ACTIVITY: Line by line, restate the material word for word, omitting any image.

RECORDS FOR THE EXERCISE:
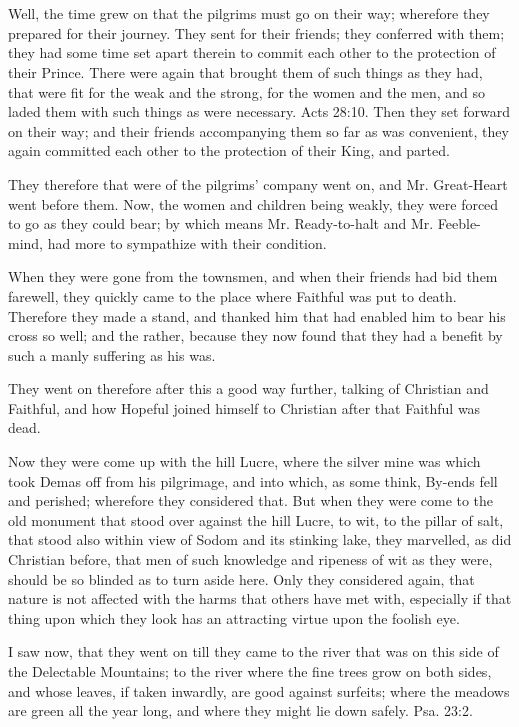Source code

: \chapter[THE SEVENTH STAGE]{}

Well, the time grew on that the pilgrims must go on their way; wherefore they prepared for their journey. They sent for their friends; they conferred with them; they had some time set apart therein to commit each other to the protection of their Prince. There were again that brought them of such things as they had, that were fit for the weak and the strong, for the women and the men, and so laded them with such things as were necessary. Acts 28:10. Then they set forward on their way; and their friends accompanying them so far as was convenient, they again committed each other to the protection of their King, and parted.

They therefore that were of the pilgrims' company went on, and Mr. Great-Heart went before them. Now, the women and children being weakly, they were forced to go as they could bear; by which means Mr. Ready-to-halt and Mr. Feeble-mind, had more to sympathize with their condition.

When they were gone from the townsmen, and when their friends had bid them farewell, they quickly came to the place where Faithful was put to death. Therefore they made a stand, and thanked him that had enabled him to bear his cross so well; and the rather, because they now found that they had a benefit by such a manly suffering as his was.

They went on therefore after this a good way further, talking of Christian and Faithful, and how Hopeful joined himself to Christian after that Faithful was dead.

Now they were come up with the hill Lucre, where the silver mine was which took Demas off from his pilgrimage, and into which, as some think, By-ends fell and perished; wherefore they considered that. But when they were come to the old monument that stood over against the hill Lucre, to wit, to the pillar of salt, that stood also within view of Sodom and its stinking lake, they marvelled, as did Christian before, that men of such knowledge and ripeness of wit as they were, should be so blinded as to turn aside here. Only they considered again, that nature is not affected with the harms that others have met with, especially if that thing upon which they look has an attracting virtue upon the foolish eye.

I saw now, that they went on till they came to the river that was on this side of the Delectable Mountains; to the river where the fine trees grow on both sides, and whose leaves, if taken inwardly, are good against surfeits; where the meadows are green all the year long, and where they might lie down safely. Psa. 23:2.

TASK SOLUTION:
Source code

: \chapter[THE SEVENTH STAGE]{}

Well, the time grew on that the pilgrims must go on their way; wherefore they prepared for their journey. They sent for their friends; they conferred with them; they had some time set apart therein to commit each other to the protection of their Prince. There were again that brought them of such things as they had, that were fit for the weak and the strong, for the women and the men, and so laded them with such things as were necessary. Acts 28:10. Then they set forward on their way; and their friends accompanying them so far as was convenient, they again committed each other to the protection of their King, and parted.

They therefore that were of the pilgrims' company went on, and Mr. Great-Heart went before them. Now, the women and children being weakly, they were forced to go as they could bear; by which means Mr. Ready-to-halt and Mr. Feeble-mind, had more to sympathize with their condition.

When they were gone from the townsmen, and when their friends had bid them farewell, they quickly came to the place where Faithful was put to death. Therefore they made a stand, and thanked him that had enabled him to bear his cross so well; and the rather, because they now found that they had a benefit by such a manly suffering as his was.

They went on therefore after this a good way further, talking of Christian and Faithful, and how Hopeful joined himself to Christian after that Faithful was dead.

Now they were come up with the hill Lucre, where the silver mine was which took Demas off from his pilgrimage, and into which, as some think, By-ends fell and perished; wherefore they considered that. But when they were come to the old monument that stood over against the hill Lucre, to wit, to the pillar of salt, that stood also within view of Sodom and its stinking lake, they marvelled, as did Christian before, that men of such knowledge and ripeness of wit as they were, should be so blinded as to turn aside here. Only they considered again, that nature is not affected with the harms that others have met with, especially if that thing upon which they look has an attracting virtue upon the foolish eye.

I saw now, that they went on till they came to the river that was on this side of the Delectable Mountains; to the river where the fine trees grow on both sides, and whose leaves, if taken inwardly, are good against surfeits; where the meadows are green all the year long, and where they might lie down safely. Psa. 23:2.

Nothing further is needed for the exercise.